Google search community manager Kelly F says on the company's help forum (via Search Engine Land):

We've made the ways you can tell Google exactly what you want more consistent by expanding the functionality of the quotation marks operator. In addition to using this operator to search for an exact phrase, you can now add quotation marks around a single word to tell Google to match that word precisely. So, if in the past you would have searched for [magazine +latina], you should now search for [magazine "latina"].

We're constantly making changes to Google Search - adding new features, tweaking the look and feel, running experiments, - all to get you the information you need as quickly and as easily as possible. This recent change is another step toward simplifying the search experience to get you to the info you want.

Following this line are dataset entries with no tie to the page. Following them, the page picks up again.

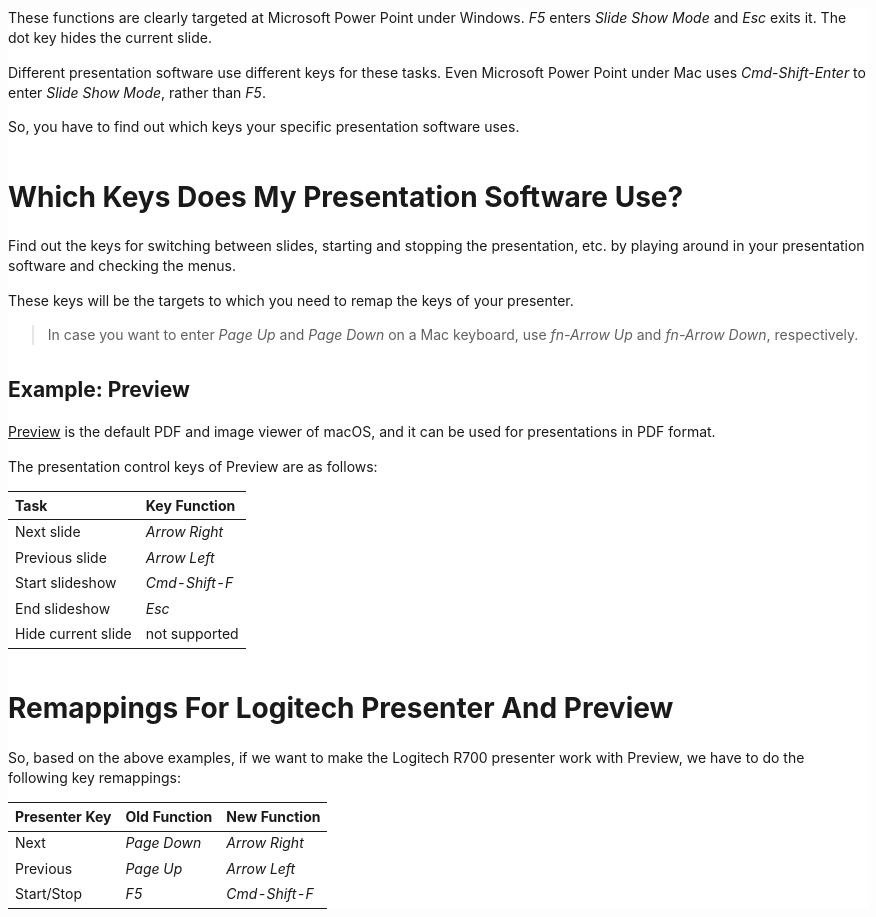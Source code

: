These functions are clearly targeted at Microsoft Power Point under Windows. *F5* enters *Slide Show Mode* and *Esc* exits it. The dot key hides the current slide. 

Different presentation software use different keys for these tasks. Even Microsoft Power Point under Mac uses *Cmd-Shift-Enter* to enter *Slide Show Mode*, rather than *F5*.

So, you have to find out which keys your specific presentation software uses.

# Which Keys Does My Presentation Software Use?

Find out the keys for switching between slides, starting and stopping the presentation, etc. by playing around in your presentation software and checking the menus.

These keys will be the targets to which you need to remap the keys of your presenter.

> In case you want to enter *Page Up* and *Page Down* on a Mac keyboard, use *fn-Arrow Up* and *fn-Arrow Down*, respectively.

## Example: Preview

[Preview](https://support.apple.com/en-us/HT201740) is the default PDF and image viewer of macOS, and it can be used for presentations in PDF format.

The presentation control keys of Preview are as follows:

| Task | Key Function
|:-|:-
| Next slide | *Arrow Right*
| Previous slide | *Arrow Left*
| Start slideshow | *Cmd-Shift-F*
| End slideshow | *Esc*
| Hide current slide | not supported


# Remappings For Logitech Presenter And Preview

So, based on the above examples, if we want to make the Logitech R700 presenter work with Preview, we have to do the following key remappings:

| Presenter Key | Old Function | New Function
|:-|:-|:-
| Next | *Page Down* | *Arrow Right*
| Previous | *Page Up* | *Arrow Left*
| Start/Stop | *F5* | *Cmd-Shift-F*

A Google spokesperson has also been offering around the following canned statement: "We're streamlining the ways you can tell Google to search for the exact keywords you type, whether it's an exact phrase or a single word, by focusing on the functionality of the quotation marks operator."

As you might imagine, not everyone is thrilled with the changes. Some are wondering why they had to get rid of the one people have used for so long, even if they wanted to add the quotation mark functionality. There is also a lot of criticism about how it is actually harder to perform these types of searches now, with added steps. This is strange, considering Google's usual emphasis on speed.

One Google+ user, SignpostMarv Martin (Google does seem to be lenient on some of these pseudonyms already), writes:

“How does requiring us to type two characters instead of one in order to ensure that a key word appears in the search results simplify the search experience? For that matter, how do random and unannounced changes requiring us to change our documentation (and you you're own - which you haven't done) help anyone? If you want to expand the functionality of quotation marks, that's great, but why remove functions that have worked before?”

"Oddly, other popular and long-standing search operators, such as OR and the – symbol, are unchanged, leading to speculation by some that the move is to cut down on confusion with the Google+ social networking site."

Is it to cut down on confusion with Google+ or could Google be planning a way to make it easier to search Google+ itself from There is no indication of this so far, but it doesn't seem out of the realm of possibility. Remember, "Google+ is Google," and the company has made it abundantly clear that who you are matters more in search than ever. Why not make it easy to find people from Google?

Here are some Twitter reactions:

Local bald man angry over Google's removal of the '+' search command. 19 minutes ago via Twitter for Mac · powered by @socialditto

RIP +. Wonder if the minus sign will be next? RT @jeffscott: aaaaaargh!! #Google Removes The + #Search Command 1 hour ago via TweetDeck · powered by @socialditto

Sad day, the + search operator is gone! I used it a lot, hopefully quality of my search results doesn't go down... 2 hours ago via Timely by Demandforce · powered by @socialditto

Google adds plus signs all over the freaking place and removes it from the one place it belongs - as a search operator. 3 hours ago via web · powered by @socialditto

google search... RUINED! I used + as a boolean operator because it was faster, now I have to use Bing 35 minutes ago via Echofon · powered by @socialditto

I haven't seen anyone say anything like, "Finally, Google removed that stupid + search command." It seems like Google may have missed the mark on user experience this time.

You can still use "+" when doing addition problems in Google.